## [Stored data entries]
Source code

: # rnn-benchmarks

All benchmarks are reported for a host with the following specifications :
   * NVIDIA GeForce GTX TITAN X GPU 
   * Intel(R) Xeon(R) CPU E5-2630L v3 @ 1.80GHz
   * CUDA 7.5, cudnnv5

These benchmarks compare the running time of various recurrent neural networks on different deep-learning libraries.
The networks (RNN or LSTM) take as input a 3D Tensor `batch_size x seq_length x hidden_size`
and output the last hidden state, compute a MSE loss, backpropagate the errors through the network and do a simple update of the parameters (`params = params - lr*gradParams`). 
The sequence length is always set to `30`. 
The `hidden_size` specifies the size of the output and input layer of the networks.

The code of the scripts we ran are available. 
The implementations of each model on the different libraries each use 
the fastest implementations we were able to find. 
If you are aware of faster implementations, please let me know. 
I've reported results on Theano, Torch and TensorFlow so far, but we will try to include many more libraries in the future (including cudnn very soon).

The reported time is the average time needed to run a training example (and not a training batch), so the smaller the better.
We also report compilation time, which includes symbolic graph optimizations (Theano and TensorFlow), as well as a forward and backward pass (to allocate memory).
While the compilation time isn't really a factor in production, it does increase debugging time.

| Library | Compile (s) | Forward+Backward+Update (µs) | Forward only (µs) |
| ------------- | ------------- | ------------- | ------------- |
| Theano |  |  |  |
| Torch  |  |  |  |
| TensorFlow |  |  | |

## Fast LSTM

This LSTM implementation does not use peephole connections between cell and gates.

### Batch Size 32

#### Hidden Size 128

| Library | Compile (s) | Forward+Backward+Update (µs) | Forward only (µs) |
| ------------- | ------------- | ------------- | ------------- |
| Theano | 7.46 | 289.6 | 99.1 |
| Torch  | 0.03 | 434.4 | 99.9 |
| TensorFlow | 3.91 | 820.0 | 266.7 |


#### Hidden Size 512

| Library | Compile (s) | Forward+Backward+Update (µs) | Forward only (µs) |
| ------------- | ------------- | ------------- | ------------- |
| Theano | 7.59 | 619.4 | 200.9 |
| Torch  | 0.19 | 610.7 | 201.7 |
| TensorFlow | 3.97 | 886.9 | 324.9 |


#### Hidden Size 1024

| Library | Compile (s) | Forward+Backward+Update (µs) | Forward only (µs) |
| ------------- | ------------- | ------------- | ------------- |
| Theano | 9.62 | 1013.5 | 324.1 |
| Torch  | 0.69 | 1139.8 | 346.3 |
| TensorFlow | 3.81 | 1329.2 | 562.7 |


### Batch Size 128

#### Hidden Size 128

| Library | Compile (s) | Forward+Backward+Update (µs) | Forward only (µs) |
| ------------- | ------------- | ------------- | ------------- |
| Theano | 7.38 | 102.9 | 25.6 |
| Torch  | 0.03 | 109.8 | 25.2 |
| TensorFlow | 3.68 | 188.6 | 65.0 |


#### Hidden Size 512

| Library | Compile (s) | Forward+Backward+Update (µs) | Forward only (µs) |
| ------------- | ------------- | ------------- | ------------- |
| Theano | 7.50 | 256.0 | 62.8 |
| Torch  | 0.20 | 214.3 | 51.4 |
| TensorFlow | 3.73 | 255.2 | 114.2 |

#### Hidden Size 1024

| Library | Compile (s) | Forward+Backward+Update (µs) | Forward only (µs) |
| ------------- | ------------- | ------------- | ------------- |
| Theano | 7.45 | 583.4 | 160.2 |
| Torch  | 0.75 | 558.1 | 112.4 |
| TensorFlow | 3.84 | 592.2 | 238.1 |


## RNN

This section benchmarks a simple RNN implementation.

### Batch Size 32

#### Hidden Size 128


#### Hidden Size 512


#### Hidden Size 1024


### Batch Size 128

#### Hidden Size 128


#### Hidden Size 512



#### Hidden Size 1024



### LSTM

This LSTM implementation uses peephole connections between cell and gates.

## [TASK STATEMENT]
Scan the entries above and return each line that holds "output".

## [ANSWER BOX]
and output the last hidden state, compute a MSE loss, backpropagate the errors through the network and do a simple update of the parameters (`params = params - lr*gradParams`). 
The `hidden_size` specifies the size of the output and input layer of the networks.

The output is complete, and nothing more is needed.